TASK STATEMENT =>
All records are to be restated word for word, with pictures excluded.
-*-
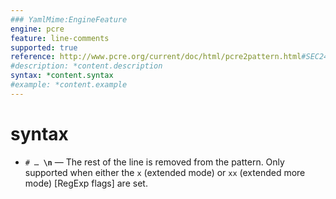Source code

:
 ```yaml
---
### YamlMime:EngineFeature
engine: pcre
feature: line-comments
supported: true
reference: http://www.pcre.org/current/doc/html/pcre2pattern.html#SEC24
#description: *content.description
syntax: *content.syntax
#example: *content.example
---
```

# syntax
- <code># … **\\n**</code> &mdash; The rest of the line is removed from the pattern. Only supported when either the `x` (extended mode) or `xx` (extended more mode) [RegExp flags] are set.
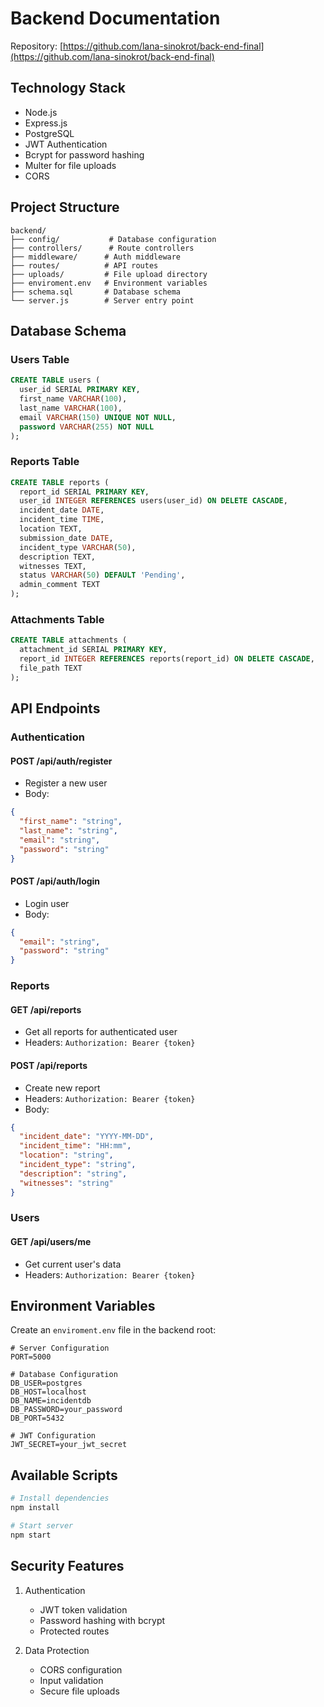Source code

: # Backend Documentation

Repository: [https://github.com/lana-sinokrot/back-end-final](https://github.com/lana-sinokrot/back-end-final)

## Technology Stack

- Node.js
- Express.js
- PostgreSQL
- JWT Authentication
- Bcrypt for password hashing
- Multer for file uploads
- CORS

## Project Structure

```
backend/
├── config/           # Database configuration
├── controllers/      # Route controllers
├── middleware/      # Auth middleware
├── routes/          # API routes
├── uploads/         # File upload directory
├── enviroment.env   # Environment variables
├── schema.sql       # Database schema
└── server.js        # Server entry point
```

## Database Schema

### Users Table
```sql
CREATE TABLE users (
  user_id SERIAL PRIMARY KEY,
  first_name VARCHAR(100),
  last_name VARCHAR(100),
  email VARCHAR(150) UNIQUE NOT NULL,
  password VARCHAR(255) NOT NULL
);
```

### Reports Table
```sql
CREATE TABLE reports (
  report_id SERIAL PRIMARY KEY,
  user_id INTEGER REFERENCES users(user_id) ON DELETE CASCADE,
  incident_date DATE,
  incident_time TIME,
  location TEXT,
  submission_date DATE,
  incident_type VARCHAR(50),
  description TEXT,
  witnesses TEXT,
  status VARCHAR(50) DEFAULT 'Pending',
  admin_comment TEXT
);
```

### Attachments Table
```sql
CREATE TABLE attachments (
  attachment_id SERIAL PRIMARY KEY,
  report_id INTEGER REFERENCES reports(report_id) ON DELETE CASCADE,
  file_path TEXT
);
```

## API Endpoints

### Authentication

#### POST /api/auth/register
- Register a new user
- Body:
```json
{
  "first_name": "string",
  "last_name": "string",
  "email": "string",
  "password": "string"
}
```

#### POST /api/auth/login
- Login user
- Body:
```json
{
  "email": "string",
  "password": "string"
}
```

### Reports

#### GET /api/reports
- Get all reports for authenticated user
- Headers: `Authorization: Bearer {token}`

#### POST /api/reports
- Create new report
- Headers: `Authorization: Bearer {token}`
- Body:
```json
{
  "incident_date": "YYYY-MM-DD",
  "incident_time": "HH:mm",
  "location": "string",
  "incident_type": "string",
  "description": "string",
  "witnesses": "string"
}
```

### Users

#### GET /api/users/me
- Get current user's data
- Headers: `Authorization: Bearer {token}`

## Environment Variables

Create an `enviroment.env` file in the backend root:

```env
# Server Configuration
PORT=5000

# Database Configuration
DB_USER=postgres
DB_HOST=localhost
DB_NAME=incidentdb
DB_PASSWORD=your_password
DB_PORT=5432

# JWT Configuration
JWT_SECRET=your_jwt_secret
```

## Available Scripts

```bash
# Install dependencies
npm install

# Start server
npm start
```

## Security Features

1. Authentication
   - JWT token validation
   - Password hashing with bcrypt
   - Protected routes

2. Data Protection
   - CORS configuration
   - Input validation
   - Secure file uploads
-*-
SOLUTION =>
Source code

:
 ```yaml
---
### YamlMime:EngineFeature
engine: pcre
feature: line-comments
supported: true
reference: http://www.pcre.org/current/doc/html/pcre2pattern.html#SEC24
#description: *content.description
syntax: *content.syntax
#example: *content.example
---
```

# syntax
- <code># … **\\n**</code> &mdash; The rest of the line is removed from the pattern. Only supported when either the `x` (extended mode) or `xx` (extended more mode) [RegExp flags] are set.
Source code

: # Backend Documentation

Repository: [https://github.com/lana-sinokrot/back-end-final](https://github.com/lana-sinokrot/back-end-final)

## Technology Stack

- Node.js
- Express.js
- PostgreSQL
- JWT Authentication
- Bcrypt for password hashing
- Multer for file uploads
- CORS

## Project Structure

```
backend/
├── config/           # Database configuration
├── controllers/      # Route controllers
├── middleware/      # Auth middleware
├── routes/          # API routes
├── uploads/         # File upload directory
├── enviroment.env   # Environment variables
├── schema.sql       # Database schema
└── server.js        # Server entry point
```

## Database Schema

### Users Table
```sql
CREATE TABLE users (
  user_id SERIAL PRIMARY KEY,
  first_name VARCHAR(100),
  last_name VARCHAR(100),
  email VARCHAR(150) UNIQUE NOT NULL,
  password VARCHAR(255) NOT NULL
);
```

### Reports Table
```sql
CREATE TABLE reports (
  report_id SERIAL PRIMARY KEY,
  user_id INTEGER REFERENCES users(user_id) ON DELETE CASCADE,
  incident_date DATE,
  incident_time TIME,
  location TEXT,
  submission_date DATE,
  incident_type VARCHAR(50),
  description TEXT,
  witnesses TEXT,
  status VARCHAR(50) DEFAULT 'Pending',
  admin_comment TEXT
);
```

### Attachments Table
```sql
CREATE TABLE attachments (
  attachment_id SERIAL PRIMARY KEY,
  report_id INTEGER REFERENCES reports(report_id) ON DELETE CASCADE,
  file_path TEXT
);
```

## API Endpoints

### Authentication

#### POST /api/auth/register
- Register a new user
- Body:
```json
{
  "first_name": "string",
  "last_name": "string",
  "email": "string",
  "password": "string"
}
```

#### POST /api/auth/login
- Login user
- Body:
```json
{
  "email": "string",
  "password": "string"
}
```

### Reports

#### GET /api/reports
- Get all reports for authenticated user
- Headers: `Authorization: Bearer {token}`

#### POST /api/reports
- Create new report
- Headers: `Authorization: Bearer {token}`
- Body:
```json
{
  "incident_date": "YYYY-MM-DD",
  "incident_time": "HH:mm",
  "location": "string",
  "incident_type": "string",
  "description": "string",
  "witnesses": "string"
}
```

### Users

#### GET /api/users/me
- Get current user's data
- Headers: `Authorization: Bearer {token}`

## Environment Variables

Create an `enviroment.env` file in the backend root:

```env
# Server Configuration
PORT=5000

# Database Configuration
DB_USER=postgres
DB_HOST=localhost
DB_NAME=incidentdb
DB_PASSWORD=your_password
DB_PORT=5432

# JWT Configuration
JWT_SECRET=your_jwt_secret
```

## Available Scripts

```bash
# Install dependencies
npm install

# Start server
npm start
```

## Security Features

1. Authentication
   - JWT token validation
   - Password hashing with bcrypt
   - Protected routes

2. Data Protection
   - CORS configuration
   - Input validation
   - Secure file uploads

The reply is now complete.